The filing comes in a case where the House Judiciary Committee seeks information in the Mueller report that is redacted because it came from secret grand jury proceedings. Grand jury confidentiality has a high bar for access, but in this case, the judge’s decision could come down to the needs of the House and Senate in a “judicial proceeding,” such as impeachment.

Details in the Mueller report about Russian interference in the 2016 election and possible efforts by the President to obstruct that investigation “may also be relevant to the House’s investigation of the President’s solicitation of Ukrainian interference in the 2020 election,” House lawyers wrote in the filing on Monday.

The House points out that some redacted grand jury details in the Mueller report relate to former Trump campaign chairman Paul Manafort’s associations with Ukraine – of which he has many – and to Trump’s interest in WikiLeaks’ plans to release documents that could help his 2016 campaign.

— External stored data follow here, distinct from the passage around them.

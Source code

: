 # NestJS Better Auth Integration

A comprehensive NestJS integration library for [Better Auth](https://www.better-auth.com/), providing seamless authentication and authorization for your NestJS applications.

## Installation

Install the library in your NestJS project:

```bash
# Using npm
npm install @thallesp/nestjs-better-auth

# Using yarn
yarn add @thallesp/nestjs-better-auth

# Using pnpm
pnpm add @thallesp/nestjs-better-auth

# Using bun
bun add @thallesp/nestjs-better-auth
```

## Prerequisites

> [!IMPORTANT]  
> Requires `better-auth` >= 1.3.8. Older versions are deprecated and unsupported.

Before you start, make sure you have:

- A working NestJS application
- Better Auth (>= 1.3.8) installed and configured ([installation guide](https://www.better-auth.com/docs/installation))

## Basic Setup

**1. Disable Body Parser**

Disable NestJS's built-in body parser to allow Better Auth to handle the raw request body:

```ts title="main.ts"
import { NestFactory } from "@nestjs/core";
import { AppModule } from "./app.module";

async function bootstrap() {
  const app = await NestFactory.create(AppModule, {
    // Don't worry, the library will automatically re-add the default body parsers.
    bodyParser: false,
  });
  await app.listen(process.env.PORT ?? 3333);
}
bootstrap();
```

Since the details of Trump’s overture to the Ukrainian prosecutor general to investigate Joe Biden became public last week, the President has come under even more scrutiny for telling top Russian officials in the Oval Office in 2017 that he was unconcerned with 2016 election interference by the Russians, according to the Washington Post.

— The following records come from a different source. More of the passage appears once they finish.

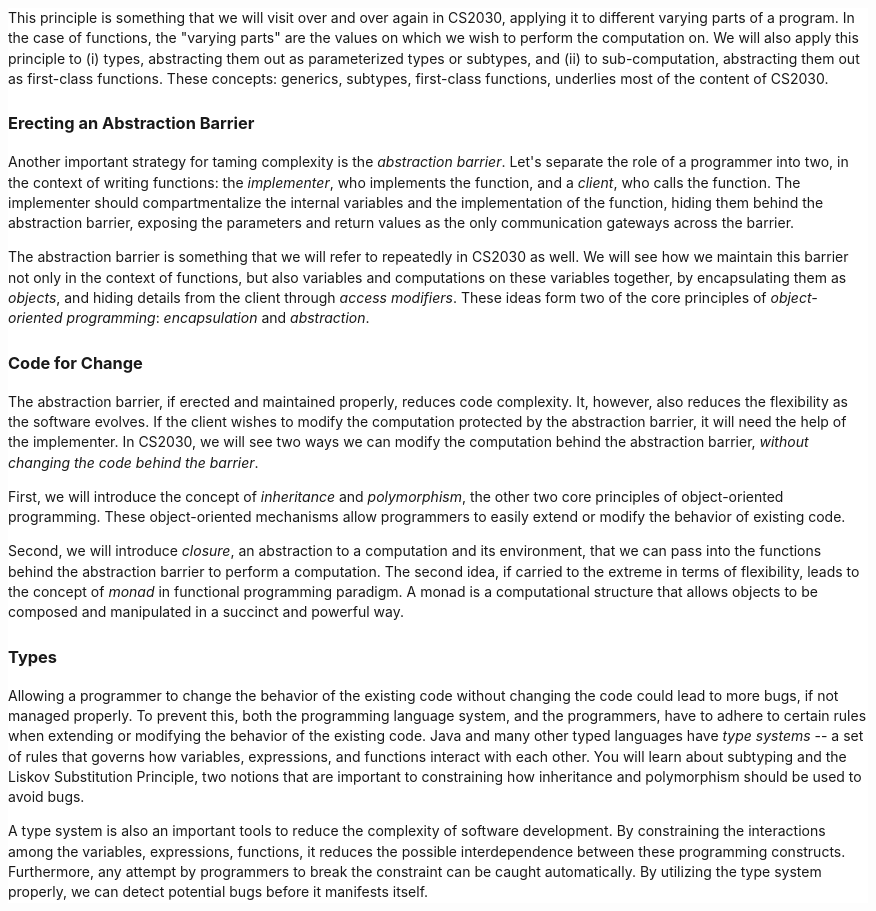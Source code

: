 This principle is something that we will visit over and over again in CS2030, applying it to different varying parts of a program.
In the case of functions, the "varying parts" are the values on which we wish to perform the computation on.  We will also apply this principle to (i) types, abstracting them out as parameterized types or subtypes, and (ii) to sub-computation, abstracting them out as first-class functions.  These concepts: generics, subtypes, first-class functions, underlies most of the content of CS2030.

### Erecting an Abstraction Barrier

Another important strategy for taming complexity is the _abstraction barrier_.  Let's separate the role of a programmer into two, in the context of writing functions: the _implementer_, who implements the function, and a _client_, who calls the function.  The implementer should compartmentalize the internal variables and the implementation of the function, hiding them behind the abstraction barrier, exposing the parameters and return values as the only communication gateways across the barrier.  

The abstraction barrier is something that we will refer to repeatedly in CS2030 as well.  We will see how we maintain this barrier not only in the context of functions, but also variables and computations on these variables together, by encapsulating them as _objects_, and hiding details from the client through _access modifiers_.  These ideas form two of the core principles of _object-oriented programming_: _encapsulation_ and _abstraction_.  

### Code for Change

The abstraction barrier, if erected and maintained properly, reduces code complexity.  It, however, also reduces the flexibility as the software evolves.  If the client wishes to modify the computation protected by the abstraction barrier, it will need the help of the implementer.  In CS2030, we will see two ways we can modify the computation behind the abstraction barrier, _without changing the code behind the barrier_.  

First, we will introduce the concept of _inheritance_ and _polymorphism_, the other two core principles of object-oriented programming.  These object-oriented mechanisms allow programmers to easily extend or modify the behavior of existing code.  

Second, we will introduce _closure_, an abstraction to a computation and its environment, that we can pass into the functions behind the abstraction barrier to perform a computation.  The second idea, if carried to the extreme in terms of flexibility, leads to the concept of _monad_ in functional programming paradigm.  A monad is a computational structure that allows objects to be composed and manipulated in a succinct and powerful way.

### Types

Allowing a programmer to change the behavior of the existing code without changing the code could lead to more bugs, if not managed properly.  To prevent this, both the programming language system, and the programmers, have to adhere to certain rules when extending or modifying the behavior of the existing code.  Java and many other typed languages have _type systems_ -- a set of rules that governs how variables, expressions, and functions interact with each other.  You will learn about subtyping and the Liskov Substitution Principle, two notions that are important to constraining how inheritance and polymorphism should be used to avoid bugs.

A type system is also an important tools to reduce the complexity of software development.  By constraining the interactions among the variables, expressions, functions, it reduces the possible interdependence between these programming constructs.  Furthermore, any attempt by programmers to break the constraint can be caught automatically.  By utilizing the type system properly, we can detect potential bugs before it manifests itself.
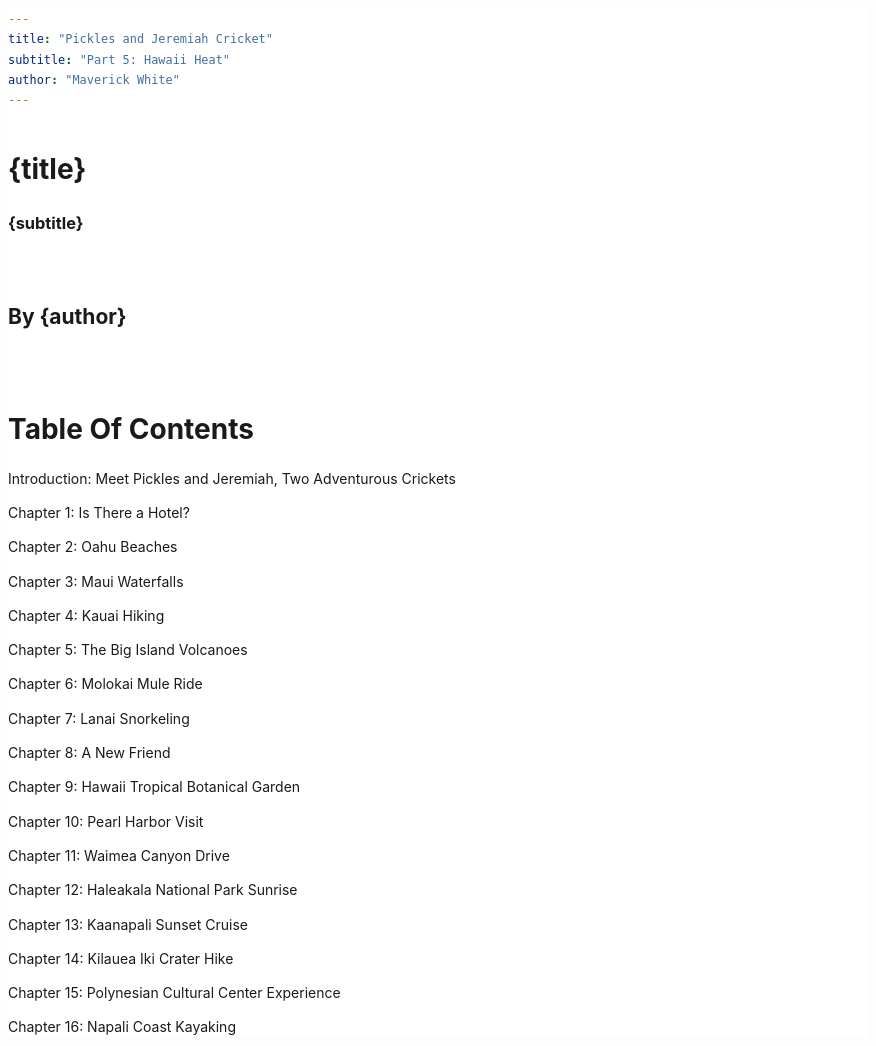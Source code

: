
 ```yaml
---
title: "Pickles and Jeremiah Cricket"
subtitle: "Part 5: Hawaii Heat"
author: "Maverick White"
---
```





  


# {title}
### {subtitle} 

<br/>

## By {author}

<br/>

# Table Of Contents

Introduction: Meet Pickles and Jeremiah, Two Adventurous Crickets

Chapter 1: Is There a Hotel?

Chapter 2: Oahu Beaches

Chapter 3: Maui Waterfalls

Chapter 4: Kauai Hiking

Chapter 5: The Big Island Volcanoes

Chapter 6: Molokai Mule Ride

Chapter 7: Lanai Snorkeling

Chapter 8: A New Friend

Chapter 9: Hawaii Tropical Botanical Garden

Chapter 10: Pearl Harbor Visit

Chapter 11: Waimea Canyon Drive

Chapter 12: Haleakala National Park Sunrise

Chapter 13: Kaanapali Sunset Cruise

Chapter 14: Kilauea Iki Crater Hike

Chapter 15: Polynesian Cultural Center Experience

Chapter 16: Napali Coast Kayaking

If the House were to see details Mueller described addressing whether Trump was aware of, and encouraged, his campaign’s intended outreach to WikiLeaks in 2016, it could be another political bombshell.

Trump, in written answers to Mueller’s questions, wrote that he did not recall knowing of interactions between his top campaign officials and WikiLeaks, or recall conversations about what WikiLeaks might have on Trump’s opponent, Hillary Clinton, or the Democrats before it was released. He has long derided the investigation as a “witch hunt.”

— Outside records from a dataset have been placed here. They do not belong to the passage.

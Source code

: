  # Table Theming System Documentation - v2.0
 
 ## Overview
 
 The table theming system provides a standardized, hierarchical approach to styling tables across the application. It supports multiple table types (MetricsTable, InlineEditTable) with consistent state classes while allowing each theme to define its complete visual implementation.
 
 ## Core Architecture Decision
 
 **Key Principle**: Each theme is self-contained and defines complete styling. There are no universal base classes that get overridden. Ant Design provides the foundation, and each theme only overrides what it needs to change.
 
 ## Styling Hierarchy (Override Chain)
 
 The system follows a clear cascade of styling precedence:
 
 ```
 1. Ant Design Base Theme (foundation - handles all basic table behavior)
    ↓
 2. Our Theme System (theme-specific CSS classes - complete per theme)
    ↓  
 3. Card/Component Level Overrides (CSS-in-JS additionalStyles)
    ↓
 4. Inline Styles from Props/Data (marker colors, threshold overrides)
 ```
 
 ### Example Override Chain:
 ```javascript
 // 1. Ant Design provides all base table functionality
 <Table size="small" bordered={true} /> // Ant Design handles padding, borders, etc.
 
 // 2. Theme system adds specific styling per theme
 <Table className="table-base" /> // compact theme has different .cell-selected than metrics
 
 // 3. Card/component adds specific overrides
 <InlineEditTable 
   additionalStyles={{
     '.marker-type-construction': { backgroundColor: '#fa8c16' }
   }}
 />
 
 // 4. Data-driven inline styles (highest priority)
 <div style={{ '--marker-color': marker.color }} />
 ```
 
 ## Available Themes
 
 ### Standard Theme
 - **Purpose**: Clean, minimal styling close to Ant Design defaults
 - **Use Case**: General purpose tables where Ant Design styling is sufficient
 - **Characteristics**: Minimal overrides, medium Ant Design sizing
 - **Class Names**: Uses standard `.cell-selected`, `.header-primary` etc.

It’s not clear why the House believes details that would illuminate this answer are hidden by grand jury proceedings.

The portion of the Mueller report about “contacts with the (Trump) campaign about WikiLeaks” is largely redacted because if made public, it could harm an ongoing matter. Fewer redactions in this section relate to the grand jury, though the House lawyers cite one footnote in Mueller’s obstruction of justice analysis regarding Manafort speaking to Trump after WikiLeaks released hacked documents in July 2016.

The details about the ongoing matter described in this section by Mueller could be revealed in or after the upcoming criminal trial of Trump adviser Roger Stone, who sought to reach WikiLeaks in 2016. Stone was indicted in January on seven counts of obstruction, lying to Congress during September 2017 testimony and witness tampering. He pleaded not guilty.

In this section of his report, Mueller describes a conversation between Trump and then-deputy campaign chairman Rick Gates where “Trump told Gates that more releases of damaging information would be coming,” the Mueller report says.

Mueller also writes about how Manafort “recalled that Trump responded that Manafort should (REDACTED: Harm to Ongoing Matter) keep Trump updated,” after discussing the WikiLeaks release of hacked Democratic files in July 2016.

House Speaker Nancy Pelosi has told Democrats on the Hill they should approach the impeachment inquiry as narrowly focused on Trump’s conversations with Ukraine – and not also focused on Mueller’s findings. Yet their court filing Monday describes how the impeachment inquiry and the Mueller investigation may intersect.